The move overshadowed all over selection issues for the Millennium Stadium clash with critics suggesting Henson hadn't done enough to merit inclusion.
The 2005 Test Lion took an 18-month sabbatical from the sport in 2009 before deciding to leave the Ospreys to join Saracens.
Henson spent far less time than expected in London before signing a short-term contract with French big spenders Toulon. But that spell came to an end earlier this month with Henson insisting his desire to play for Wales, and not disciplinary problems, was the reason why he wouldn't be resigning for Philippe Saint Andre's side.
Henson's headline grabbing status, together with the Welsh Rugby Union's use of his image to market the new Wales kit before his recall and a previous autobiography in which he criticised fellow Welsh players, unsurprisingly led to suggestions that his inclusion would be unsettling for the rest of the Wales squad but Gatland has been quick to dismiss those claims.
"Everyone would love to say there is some controversy about Gavin being in the squad. And [to say] some players are unsettled, but I haven't witnessed it," Gatland told BBC Wales' Scrum V programme.
"I think they want him to settle in and play. It is about playing rugby, there are no personalities involved here.
"He has settled in well and trained hard. He seems very motivated to be part of the World Cup squad and the players seem great.
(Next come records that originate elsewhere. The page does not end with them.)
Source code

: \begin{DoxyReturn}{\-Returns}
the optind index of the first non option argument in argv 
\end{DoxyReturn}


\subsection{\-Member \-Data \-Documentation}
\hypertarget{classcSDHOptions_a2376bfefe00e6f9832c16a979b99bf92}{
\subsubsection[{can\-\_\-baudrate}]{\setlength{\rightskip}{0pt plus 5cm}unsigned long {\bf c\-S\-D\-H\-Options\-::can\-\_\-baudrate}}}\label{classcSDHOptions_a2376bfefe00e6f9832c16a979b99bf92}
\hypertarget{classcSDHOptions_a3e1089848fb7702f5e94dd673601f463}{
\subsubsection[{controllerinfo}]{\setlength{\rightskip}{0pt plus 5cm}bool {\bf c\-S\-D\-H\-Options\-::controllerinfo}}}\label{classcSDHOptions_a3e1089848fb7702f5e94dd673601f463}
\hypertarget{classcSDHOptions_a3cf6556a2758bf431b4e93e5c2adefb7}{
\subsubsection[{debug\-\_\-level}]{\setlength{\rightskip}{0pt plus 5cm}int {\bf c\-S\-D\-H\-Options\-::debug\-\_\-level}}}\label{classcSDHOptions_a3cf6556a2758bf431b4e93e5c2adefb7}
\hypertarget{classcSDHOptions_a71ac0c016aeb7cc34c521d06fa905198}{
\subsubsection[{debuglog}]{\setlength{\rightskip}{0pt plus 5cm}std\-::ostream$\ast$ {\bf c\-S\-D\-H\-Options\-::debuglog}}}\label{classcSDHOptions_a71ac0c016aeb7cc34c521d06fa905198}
"There was a lot of criticism about picking him. If we picked him it was the headline, if we didn't pick him that would have been the headline, so we were in a no-win situation.
"The ball is in his court. We felt it was a good opportunity and we weren't taking too much of a risk calling Gavin in to see where he is at and giving him this chance to prove himself.
"He is a player that hasn't played for a few years and we felt that if he's fit and playing well, we know he is good enough - and he gets an opportunity against the Barbarians."